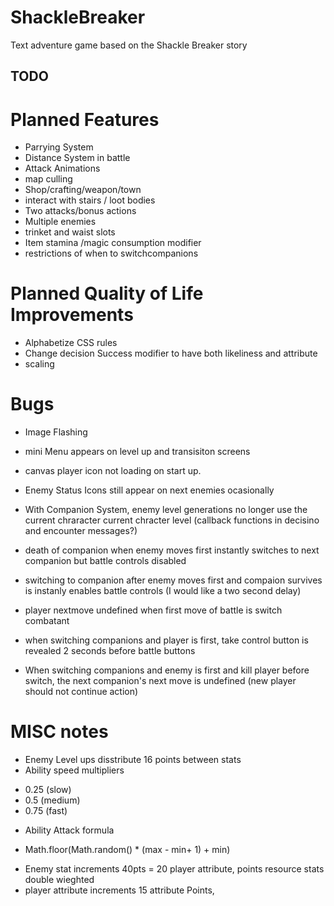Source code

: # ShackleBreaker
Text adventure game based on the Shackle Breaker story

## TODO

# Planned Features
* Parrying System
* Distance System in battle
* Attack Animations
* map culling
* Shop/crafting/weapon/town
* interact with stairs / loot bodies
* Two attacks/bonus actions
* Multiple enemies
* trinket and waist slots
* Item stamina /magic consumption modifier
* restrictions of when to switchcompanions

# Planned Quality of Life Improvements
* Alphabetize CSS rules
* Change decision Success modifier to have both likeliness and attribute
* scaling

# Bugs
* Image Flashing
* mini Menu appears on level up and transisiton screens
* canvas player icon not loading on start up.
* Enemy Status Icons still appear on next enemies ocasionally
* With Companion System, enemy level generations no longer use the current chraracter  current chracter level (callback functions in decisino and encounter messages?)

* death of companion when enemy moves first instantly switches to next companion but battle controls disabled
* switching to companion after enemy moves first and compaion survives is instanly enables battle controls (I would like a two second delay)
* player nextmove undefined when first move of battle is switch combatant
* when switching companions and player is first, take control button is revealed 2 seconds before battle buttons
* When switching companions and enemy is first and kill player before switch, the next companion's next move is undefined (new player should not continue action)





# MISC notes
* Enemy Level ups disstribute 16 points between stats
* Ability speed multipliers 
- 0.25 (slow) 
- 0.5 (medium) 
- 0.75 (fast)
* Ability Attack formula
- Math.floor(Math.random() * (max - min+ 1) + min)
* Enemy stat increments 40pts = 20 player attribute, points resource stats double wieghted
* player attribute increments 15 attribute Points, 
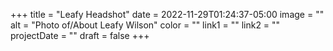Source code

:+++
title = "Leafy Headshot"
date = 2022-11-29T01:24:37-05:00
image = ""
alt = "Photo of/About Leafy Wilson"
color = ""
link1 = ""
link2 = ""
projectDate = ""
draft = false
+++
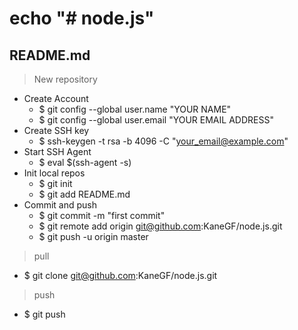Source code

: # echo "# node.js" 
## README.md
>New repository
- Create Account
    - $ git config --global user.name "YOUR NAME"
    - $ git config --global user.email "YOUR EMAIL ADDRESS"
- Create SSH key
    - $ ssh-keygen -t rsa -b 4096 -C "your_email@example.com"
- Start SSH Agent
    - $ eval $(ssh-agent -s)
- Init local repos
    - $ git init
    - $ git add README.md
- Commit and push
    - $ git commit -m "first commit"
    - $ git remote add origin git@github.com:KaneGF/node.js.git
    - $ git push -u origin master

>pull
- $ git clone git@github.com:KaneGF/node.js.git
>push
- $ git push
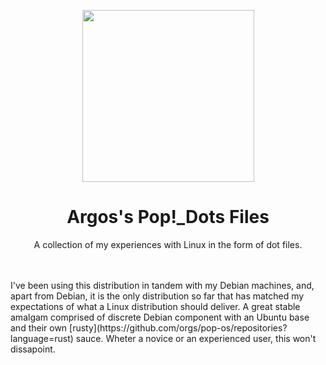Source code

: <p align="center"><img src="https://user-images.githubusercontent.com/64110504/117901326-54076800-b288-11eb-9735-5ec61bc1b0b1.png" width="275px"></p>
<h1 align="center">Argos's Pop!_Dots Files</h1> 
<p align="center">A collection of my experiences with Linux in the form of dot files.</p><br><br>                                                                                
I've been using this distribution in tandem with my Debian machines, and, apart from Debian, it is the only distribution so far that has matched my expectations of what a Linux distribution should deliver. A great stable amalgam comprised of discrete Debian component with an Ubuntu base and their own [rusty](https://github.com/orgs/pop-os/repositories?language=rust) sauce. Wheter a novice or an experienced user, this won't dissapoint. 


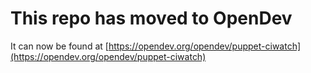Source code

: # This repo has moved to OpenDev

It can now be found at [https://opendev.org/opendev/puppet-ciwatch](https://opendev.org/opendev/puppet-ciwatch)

_ _ _ _

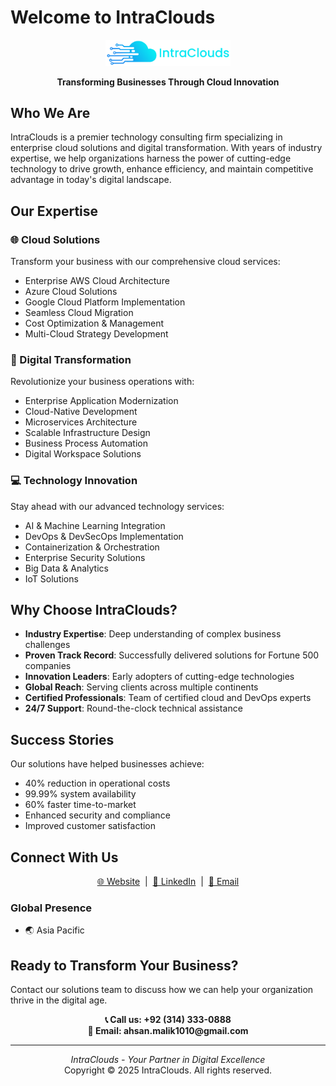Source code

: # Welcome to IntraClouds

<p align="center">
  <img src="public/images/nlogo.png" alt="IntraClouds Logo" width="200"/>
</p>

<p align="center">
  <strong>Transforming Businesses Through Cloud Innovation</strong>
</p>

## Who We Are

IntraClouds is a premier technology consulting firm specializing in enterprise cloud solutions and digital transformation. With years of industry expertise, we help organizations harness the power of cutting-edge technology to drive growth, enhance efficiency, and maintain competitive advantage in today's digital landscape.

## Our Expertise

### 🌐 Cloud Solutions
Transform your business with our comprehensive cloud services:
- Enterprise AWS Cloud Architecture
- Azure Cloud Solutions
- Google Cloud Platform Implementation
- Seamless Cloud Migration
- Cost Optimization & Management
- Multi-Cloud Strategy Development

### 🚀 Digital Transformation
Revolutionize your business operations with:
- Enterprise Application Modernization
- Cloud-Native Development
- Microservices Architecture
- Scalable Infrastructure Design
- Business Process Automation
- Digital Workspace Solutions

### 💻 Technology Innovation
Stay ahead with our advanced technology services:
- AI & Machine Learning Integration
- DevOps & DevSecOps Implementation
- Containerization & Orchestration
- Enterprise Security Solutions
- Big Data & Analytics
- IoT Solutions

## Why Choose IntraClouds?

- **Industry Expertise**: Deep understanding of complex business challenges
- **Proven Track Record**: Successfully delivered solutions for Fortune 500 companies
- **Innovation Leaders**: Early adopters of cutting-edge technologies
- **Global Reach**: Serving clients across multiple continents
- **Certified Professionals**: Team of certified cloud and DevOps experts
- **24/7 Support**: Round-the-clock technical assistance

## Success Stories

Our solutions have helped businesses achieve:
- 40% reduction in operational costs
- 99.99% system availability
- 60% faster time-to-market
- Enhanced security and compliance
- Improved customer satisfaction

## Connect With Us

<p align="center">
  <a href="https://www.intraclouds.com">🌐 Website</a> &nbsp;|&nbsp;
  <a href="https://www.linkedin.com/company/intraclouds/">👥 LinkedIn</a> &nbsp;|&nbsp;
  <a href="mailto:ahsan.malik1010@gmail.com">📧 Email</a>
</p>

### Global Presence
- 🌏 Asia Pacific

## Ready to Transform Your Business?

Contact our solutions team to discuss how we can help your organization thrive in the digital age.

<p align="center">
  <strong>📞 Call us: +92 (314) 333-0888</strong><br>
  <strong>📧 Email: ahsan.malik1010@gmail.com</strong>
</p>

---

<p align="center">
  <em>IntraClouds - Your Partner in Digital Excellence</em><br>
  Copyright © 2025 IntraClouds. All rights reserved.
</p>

_ _ _ _

Your task ▸ Return only the part above that opens with the line containing "points between stats" and closes with the line containing "of dot files.</p><br><br>", exactly and with both ends, skipping the pictures.

Output of the task ▸
* Enemy Level ups disstribute 16 points between stats
* Ability speed multipliers 
- 0.25 (slow) 
- 0.5 (medium) 
- 0.75 (fast)
* Ability Attack formula
- Math.floor(Math.random() * (max - min+ 1) + min)
* Enemy stat increments 40pts = 20 player attribute, points resource stats double wieghted
* player attribute increments 15 attribute Points, 
Source code

:+++
title = "Leafy Headshot"
date = 2022-11-29T01:24:37-05:00
image = ""
alt = "Photo of/About Leafy Wilson"
color = ""
link1 = ""
link2 = ""
projectDate = ""
draft = false
+++
Source code

: # echo "# node.js" 
## README.md
>New repository
- Create Account
    - $ git config --global user.name "YOUR NAME"
    - $ git config --global user.email "YOUR EMAIL ADDRESS"
- Create SSH key
    - $ ssh-keygen -t rsa -b 4096 -C "your_email@example.com"
- Start SSH Agent
    - $ eval $(ssh-agent -s)
- Init local repos
    - $ git init
    - $ git add README.md
- Commit and push
    - $ git commit -m "first commit"
    - $ git remote add origin git@github.com:KaneGF/node.js.git
    - $ git push -u origin master

>pull
- $ git clone git@github.com:KaneGF/node.js.git
>push
- $ git push
Source code

: <p align="center"><img src="https://user-images.githubusercontent.com/64110504/117901326-54076800-b288-11eb-9735-5ec61bc1b0b1.png" width="275px"></p>
<h1 align="center">Argos's Pop!_Dots Files</h1> 
<p align="center">A collection of my experiences with Linux in the form of dot files.</p><br><br>                                                                                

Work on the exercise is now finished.